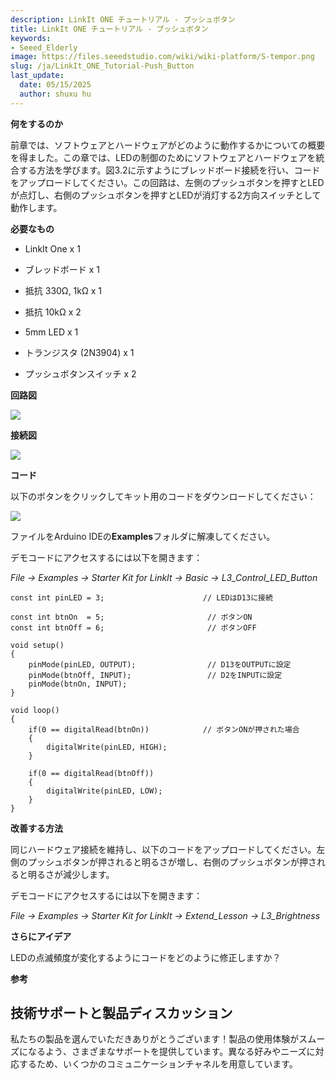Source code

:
 ```yaml
---
description: LinkIt ONE チュートリアル - プッシュボタン
title: LinkIt ONE チュートリアル - プッシュボタン
keywords:
- Seeed_Elderly
image: https://files.seeedstudio.com/wiki/wiki-platform/S-tempor.png
slug: /ja/LinkIt_ONE_Tutorial-Push_Button
last_update:
  date: 05/15/2025
  author: shuxu hu
---
```



**何をするのか**

前章では、ソフトウェアとハードウェアがどのように動作するかについての概要を得ました。この章では、LEDの制御のためにソフトウェアとハードウェアを統合する方法を学びます。図3.2に示すようにブレッドボード接続を行い、コードをアップロードしてください。この回路は、左側のプッシュボタンを押すとLEDが点灯し、右側のプッシュボタンを押すとLEDが消灯する2方向スイッチとして動作します。

**必要なもの**

*   LinkIt One x 1

*   ブレッドボード x 1

*   抵抗 330Ω, 1kΩ x 1

*   抵抗 10kΩ x 2

*   5mm LED x 1

*   トランジスタ (2N3904) x 1

*   プッシュボタンスイッチ x 2

**回路図**

![](https://files.seeedstudio.com/wiki/LinkIt_ONE_Tutorial-Push_Button/img/LinkItONE_Kit_3_1.jpg)

**接続図**

![](https://files.seeedstudio.com/wiki/LinkIt_ONE_Tutorial-Push_Button/img/LinkItONE_Kit_3_2.jpg)

**コード**

以下のボタンをクリックしてキット用のコードをダウンロードしてください：

[![](https://files.seeedstudio.com/wiki/LinkIt_ONE_Tutorial-Push_Button/img/Code_sidekick_linkit.png)](https://github.com/Seeed-Studio/Sidekick_Basic_Kit_for_LinkIt)

ファイルをArduino IDEの**Examples**フォルダに解凍してください。

デモコードにアクセスするには以下を開きます：

_File -> Examples -> Starter Kit for LinkIt -> Basic -> L3_Control_LED_Button_
```
const int pinLED = 3;                      // LEDはD13に接続

const int btnOn  = 5;                       // ボタンON
const int btnOff = 6;                       // ボタンOFF

void setup()
{
    pinMode(pinLED, OUTPUT);                // D13をOUTPUTに設定
    pinMode(btnOff, INPUT);                 // D2をINPUTに設定
    pinMode(btnOn, INPUT);
}

void loop()
{
    if(0 == digitalRead(btnOn))            // ボタンONが押された場合
    {
        digitalWrite(pinLED, HIGH);
    }

    if(0 == digitalRead(btnOff))
    {
        digitalWrite(pinLED, LOW);
    }
}
```

**改善する方法**

同じハードウェア接続を維持し、以下のコードをアップロードしてください。左側のプッシュボタンが押されると明るさが増し、右側のプッシュボタンが押されると明るさが減少します。

デモコードにアクセスするには以下を開きます：

_File -> Examples -> Starter Kit for LinkIt -> Extend_Lesson -> L3_Brightness_

**さらにアイデア**

LEDの点滅頻度が変化するようにコードをどのように修正しますか？

**参考**

<!-- *   [基本](/ja/LinkIt_ONE_Tutorial-The_Basics)

*   [Hello World](/ja/LinkIt_ONE_Tutorial-Hello_World)

*   [プッシュボタン](/ja/LinkIt_ONE_Tutorial-Push_Button)

*   [マーキー](/ja/LinkIt_ONE_Tutorial-Marquee)

*   [カラフルな世界](/ja/LinkIt_ONE_Tutorial-Colorful_World)

*   [アナログインターフェース](/ja/LinkIt_ONE_Tutorial-Analog_Interface)

*   [ミニサーボ](/ja/LinkIt-ONE-Tutorial---Mini-Servo)

*   [光センサー](/ja/LinkIt_ONE_Tutorial-Light-Sensor)

*   [SMSでLEDを制御](/ja/LinkIt_ONE_Tutorial-SMS_control_the_LED)

*   [Webページで温度を取得](/ja/LinkIt_ONE_Tutorial-Get_temperature_with_Webpage) -->

## 技術サポートと製品ディスカッション

私たちの製品を選んでいただきありがとうございます！製品の使用体験がスムーズになるよう、さまざまなサポートを提供しています。異なる好みやニーズに対応するため、いくつかのコミュニケーションチャネルを用意しています。

<div class="button_tech_support_container">
<a href="https://forum.seeedstudio.com/" class="button_forum"></a> 
<a href="https://www.seeedstudio.com/contacts" class="button_email"></a>
</div>

<div class="button_tech_support_container">
<a href="https://discord.gg/eWkprNDMU7" class="button_discord"></a> 
<a href="https://github.com/Seeed-Studio/wiki-documents/discussions/69" class="button_discussion"></a>
</div>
================
### Work instruction:
What you return must match the material above exactly, minus its pictures.

### Solved exercise:
Source code

:
 ```yaml
---
description: LinkIt ONE チュートリアル - プッシュボタン
title: LinkIt ONE チュートリアル - プッシュボタン
keywords:
- Seeed_Elderly
image: https://files.seeedstudio.com/wiki/wiki-platform/S-tempor.png
slug: /ja/LinkIt_ONE_Tutorial-Push_Button
last_update:
  date: 05/15/2025
  author: shuxu hu
---
```



**何をするのか**

前章では、ソフトウェアとハードウェアがどのように動作するかについての概要を得ました。この章では、LEDの制御のためにソフトウェアとハードウェアを統合する方法を学びます。図3.2に示すようにブレッドボード接続を行い、コードをアップロードしてください。この回路は、左側のプッシュボタンを押すとLEDが点灯し、右側のプッシュボタンを押すとLEDが消灯する2方向スイッチとして動作します。

**必要なもの**

*   LinkIt One x 1

*   ブレッドボード x 1

*   抵抗 330Ω, 1kΩ x 1

*   抵抗 10kΩ x 2

*   5mm LED x 1

*   トランジスタ (2N3904) x 1

*   プッシュボタンスイッチ x 2

**回路図**

![](https://files.seeedstudio.com/wiki/LinkIt_ONE_Tutorial-Push_Button/img/LinkItONE_Kit_3_1.jpg)

**接続図**

![](https://files.seeedstudio.com/wiki/LinkIt_ONE_Tutorial-Push_Button/img/LinkItONE_Kit_3_2.jpg)

**コード**

以下のボタンをクリックしてキット用のコードをダウンロードしてください：

[![](https://files.seeedstudio.com/wiki/LinkIt_ONE_Tutorial-Push_Button/img/Code_sidekick_linkit.png)](https://github.com/Seeed-Studio/Sidekick_Basic_Kit_for_LinkIt)

ファイルをArduino IDEの**Examples**フォルダに解凍してください。

デモコードにアクセスするには以下を開きます：

_File -> Examples -> Starter Kit for LinkIt -> Basic -> L3_Control_LED_Button_
```
const int pinLED = 3;                      // LEDはD13に接続

const int btnOn  = 5;                       // ボタンON
const int btnOff = 6;                       // ボタンOFF

void setup()
{
    pinMode(pinLED, OUTPUT);                // D13をOUTPUTに設定
    pinMode(btnOff, INPUT);                 // D2をINPUTに設定
    pinMode(btnOn, INPUT);
}

void loop()
{
    if(0 == digitalRead(btnOn))            // ボタンONが押された場合
    {
        digitalWrite(pinLED, HIGH);
    }

    if(0 == digitalRead(btnOff))
    {
        digitalWrite(pinLED, LOW);
    }
}
```

**改善する方法**

同じハードウェア接続を維持し、以下のコードをアップロードしてください。左側のプッシュボタンが押されると明るさが増し、右側のプッシュボタンが押されると明るさが減少します。

デモコードにアクセスするには以下を開きます：

_File -> Examples -> Starter Kit for LinkIt -> Extend_Lesson -> L3_Brightness_

**さらにアイデア**

LEDの点滅頻度が変化するようにコードをどのように修正しますか？

**参考**

<!-- *   [基本](/ja/LinkIt_ONE_Tutorial-The_Basics)

*   [Hello World](/ja/LinkIt_ONE_Tutorial-Hello_World)

*   [プッシュボタン](/ja/LinkIt_ONE_Tutorial-Push_Button)

*   [マーキー](/ja/LinkIt_ONE_Tutorial-Marquee)

*   [カラフルな世界](/ja/LinkIt_ONE_Tutorial-Colorful_World)

*   [アナログインターフェース](/ja/LinkIt_ONE_Tutorial-Analog_Interface)

*   [ミニサーボ](/ja/LinkIt-ONE-Tutorial---Mini-Servo)

*   [光センサー](/ja/LinkIt_ONE_Tutorial-Light-Sensor)

*   [SMSでLEDを制御](/ja/LinkIt_ONE_Tutorial-SMS_control_the_LED)

*   [Webページで温度を取得](/ja/LinkIt_ONE_Tutorial-Get_temperature_with_Webpage) -->

## 技術サポートと製品ディスカッション

私たちの製品を選んでいただきありがとうございます！製品の使用体験がスムーズになるよう、さまざまなサポートを提供しています。異なる好みやニーズに対応するため、いくつかのコミュニケーションチャネルを用意しています。

<div class="button_tech_support_container">
<a href="https://forum.seeedstudio.com/" class="button_forum"></a> 
<a href="https://www.seeedstudio.com/contacts" class="button_email"></a>
</div>

<div class="button_tech_support_container">
<a href="https://discord.gg/eWkprNDMU7" class="button_discord"></a> 
<a href="https://github.com/Seeed-Studio/wiki-documents/discussions/69" class="button_discussion"></a>
</div>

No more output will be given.